Assignment: In the entries below, which lines run from the one containing "--Natalia Ryl (C00...)" to the one containing "This repository is"? Copy exactly those lines, ends included, and no others.

Extracted records Block Start

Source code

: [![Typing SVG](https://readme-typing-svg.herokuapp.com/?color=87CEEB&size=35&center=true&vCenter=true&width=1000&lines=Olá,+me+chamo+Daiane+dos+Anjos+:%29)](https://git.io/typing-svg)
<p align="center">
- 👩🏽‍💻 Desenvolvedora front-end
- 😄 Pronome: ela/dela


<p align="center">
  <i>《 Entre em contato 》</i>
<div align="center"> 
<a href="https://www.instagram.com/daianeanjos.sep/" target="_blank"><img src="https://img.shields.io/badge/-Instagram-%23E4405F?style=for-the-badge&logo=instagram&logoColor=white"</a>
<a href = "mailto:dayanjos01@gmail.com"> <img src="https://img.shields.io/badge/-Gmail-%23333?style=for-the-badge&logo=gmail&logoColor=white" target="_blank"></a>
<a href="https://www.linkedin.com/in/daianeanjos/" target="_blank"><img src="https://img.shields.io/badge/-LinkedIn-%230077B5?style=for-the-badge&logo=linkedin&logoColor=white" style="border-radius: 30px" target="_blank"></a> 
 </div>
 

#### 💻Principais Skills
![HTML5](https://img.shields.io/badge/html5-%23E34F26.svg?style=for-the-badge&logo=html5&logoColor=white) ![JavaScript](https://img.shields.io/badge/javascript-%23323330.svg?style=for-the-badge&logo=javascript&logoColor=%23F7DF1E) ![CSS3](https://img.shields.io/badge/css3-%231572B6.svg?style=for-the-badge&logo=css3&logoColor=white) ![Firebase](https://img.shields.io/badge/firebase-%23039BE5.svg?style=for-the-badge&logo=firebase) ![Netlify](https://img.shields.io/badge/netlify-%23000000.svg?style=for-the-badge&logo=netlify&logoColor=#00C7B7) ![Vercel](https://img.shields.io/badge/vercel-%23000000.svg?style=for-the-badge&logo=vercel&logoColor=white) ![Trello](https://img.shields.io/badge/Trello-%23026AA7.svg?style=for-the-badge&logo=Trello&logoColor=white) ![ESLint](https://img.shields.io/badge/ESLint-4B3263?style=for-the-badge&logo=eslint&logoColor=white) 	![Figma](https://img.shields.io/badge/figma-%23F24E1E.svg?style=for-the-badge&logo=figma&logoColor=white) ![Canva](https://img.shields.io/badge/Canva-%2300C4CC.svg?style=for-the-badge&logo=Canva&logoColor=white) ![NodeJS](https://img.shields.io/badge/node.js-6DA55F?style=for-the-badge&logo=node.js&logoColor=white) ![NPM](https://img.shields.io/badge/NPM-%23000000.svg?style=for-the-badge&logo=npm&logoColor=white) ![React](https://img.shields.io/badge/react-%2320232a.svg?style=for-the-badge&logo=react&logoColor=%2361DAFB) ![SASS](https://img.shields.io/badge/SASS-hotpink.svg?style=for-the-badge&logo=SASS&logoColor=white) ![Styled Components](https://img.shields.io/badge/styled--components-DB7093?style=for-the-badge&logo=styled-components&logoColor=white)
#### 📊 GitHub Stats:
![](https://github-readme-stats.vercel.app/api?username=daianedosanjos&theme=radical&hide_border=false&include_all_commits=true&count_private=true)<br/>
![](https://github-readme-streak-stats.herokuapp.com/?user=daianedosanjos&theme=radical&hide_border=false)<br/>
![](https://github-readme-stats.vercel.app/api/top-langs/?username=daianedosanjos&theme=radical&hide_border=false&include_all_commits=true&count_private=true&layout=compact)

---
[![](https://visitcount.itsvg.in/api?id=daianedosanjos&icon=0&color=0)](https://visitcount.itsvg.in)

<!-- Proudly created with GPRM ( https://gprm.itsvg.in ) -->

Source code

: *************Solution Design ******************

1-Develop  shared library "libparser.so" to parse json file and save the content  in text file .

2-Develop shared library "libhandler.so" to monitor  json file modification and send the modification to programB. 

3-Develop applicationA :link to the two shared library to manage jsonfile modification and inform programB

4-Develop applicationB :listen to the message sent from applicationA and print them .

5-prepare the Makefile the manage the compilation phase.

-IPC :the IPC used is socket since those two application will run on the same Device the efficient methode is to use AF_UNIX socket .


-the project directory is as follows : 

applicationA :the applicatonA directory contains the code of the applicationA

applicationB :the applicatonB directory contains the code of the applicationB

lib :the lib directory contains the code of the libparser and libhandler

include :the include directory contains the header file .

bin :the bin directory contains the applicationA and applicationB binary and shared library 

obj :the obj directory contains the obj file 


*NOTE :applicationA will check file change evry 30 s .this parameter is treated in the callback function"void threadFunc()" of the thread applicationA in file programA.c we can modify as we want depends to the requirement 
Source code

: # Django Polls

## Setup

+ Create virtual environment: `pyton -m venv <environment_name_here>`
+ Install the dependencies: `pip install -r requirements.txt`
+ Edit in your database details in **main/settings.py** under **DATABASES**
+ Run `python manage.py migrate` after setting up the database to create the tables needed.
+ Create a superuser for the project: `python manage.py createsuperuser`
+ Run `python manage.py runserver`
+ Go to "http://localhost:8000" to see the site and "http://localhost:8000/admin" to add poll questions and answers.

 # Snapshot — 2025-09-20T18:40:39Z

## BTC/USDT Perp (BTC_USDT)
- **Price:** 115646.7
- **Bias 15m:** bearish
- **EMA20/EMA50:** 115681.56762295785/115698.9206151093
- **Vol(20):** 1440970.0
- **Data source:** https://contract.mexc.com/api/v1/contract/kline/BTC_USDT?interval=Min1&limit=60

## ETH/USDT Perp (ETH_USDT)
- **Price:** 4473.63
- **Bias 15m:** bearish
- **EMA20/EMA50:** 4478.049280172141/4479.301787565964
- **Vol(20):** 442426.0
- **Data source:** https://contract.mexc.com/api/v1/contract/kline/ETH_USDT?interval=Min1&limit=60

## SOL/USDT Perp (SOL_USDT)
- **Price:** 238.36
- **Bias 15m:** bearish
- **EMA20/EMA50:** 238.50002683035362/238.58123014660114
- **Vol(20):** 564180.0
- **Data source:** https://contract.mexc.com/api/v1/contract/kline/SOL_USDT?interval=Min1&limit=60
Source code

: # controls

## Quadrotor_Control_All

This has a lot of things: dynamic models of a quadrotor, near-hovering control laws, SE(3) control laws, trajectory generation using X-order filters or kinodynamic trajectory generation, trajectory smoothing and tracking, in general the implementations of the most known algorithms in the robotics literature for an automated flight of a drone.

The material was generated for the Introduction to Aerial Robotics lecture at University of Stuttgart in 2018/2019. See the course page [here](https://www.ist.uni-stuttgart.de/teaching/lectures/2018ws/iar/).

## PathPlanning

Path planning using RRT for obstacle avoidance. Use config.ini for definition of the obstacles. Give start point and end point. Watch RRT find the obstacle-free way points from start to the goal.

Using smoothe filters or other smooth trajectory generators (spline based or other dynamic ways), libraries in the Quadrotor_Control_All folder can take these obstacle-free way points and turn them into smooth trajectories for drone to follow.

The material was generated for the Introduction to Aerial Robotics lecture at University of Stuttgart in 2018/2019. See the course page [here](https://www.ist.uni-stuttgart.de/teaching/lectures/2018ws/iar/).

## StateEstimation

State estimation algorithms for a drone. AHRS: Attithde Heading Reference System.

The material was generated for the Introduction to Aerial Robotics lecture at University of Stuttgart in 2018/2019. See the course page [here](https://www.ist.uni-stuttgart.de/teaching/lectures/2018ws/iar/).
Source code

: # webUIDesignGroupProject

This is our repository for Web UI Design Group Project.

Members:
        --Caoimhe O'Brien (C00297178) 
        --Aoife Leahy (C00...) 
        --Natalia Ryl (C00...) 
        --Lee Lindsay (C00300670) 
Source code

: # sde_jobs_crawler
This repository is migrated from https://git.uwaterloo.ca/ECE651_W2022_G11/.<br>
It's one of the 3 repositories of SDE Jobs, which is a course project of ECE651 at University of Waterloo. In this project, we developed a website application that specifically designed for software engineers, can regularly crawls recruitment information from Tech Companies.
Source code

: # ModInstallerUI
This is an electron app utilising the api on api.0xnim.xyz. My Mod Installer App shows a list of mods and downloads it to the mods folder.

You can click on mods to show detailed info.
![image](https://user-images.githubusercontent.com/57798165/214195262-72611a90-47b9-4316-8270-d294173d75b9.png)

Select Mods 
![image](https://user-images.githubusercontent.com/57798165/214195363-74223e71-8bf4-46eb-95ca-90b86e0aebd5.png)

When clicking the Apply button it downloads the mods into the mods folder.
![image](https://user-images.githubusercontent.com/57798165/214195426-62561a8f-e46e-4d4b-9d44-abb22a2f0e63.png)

Extracted records Block End

Written answer:
        --Natalia Ryl (C00...) 
        --Lee Lindsay (C00300670) 
Source code

: # sde_jobs_crawler
This repository is migrated from https://git.uwaterloo.ca/ECE651_W2022_G11/.<br>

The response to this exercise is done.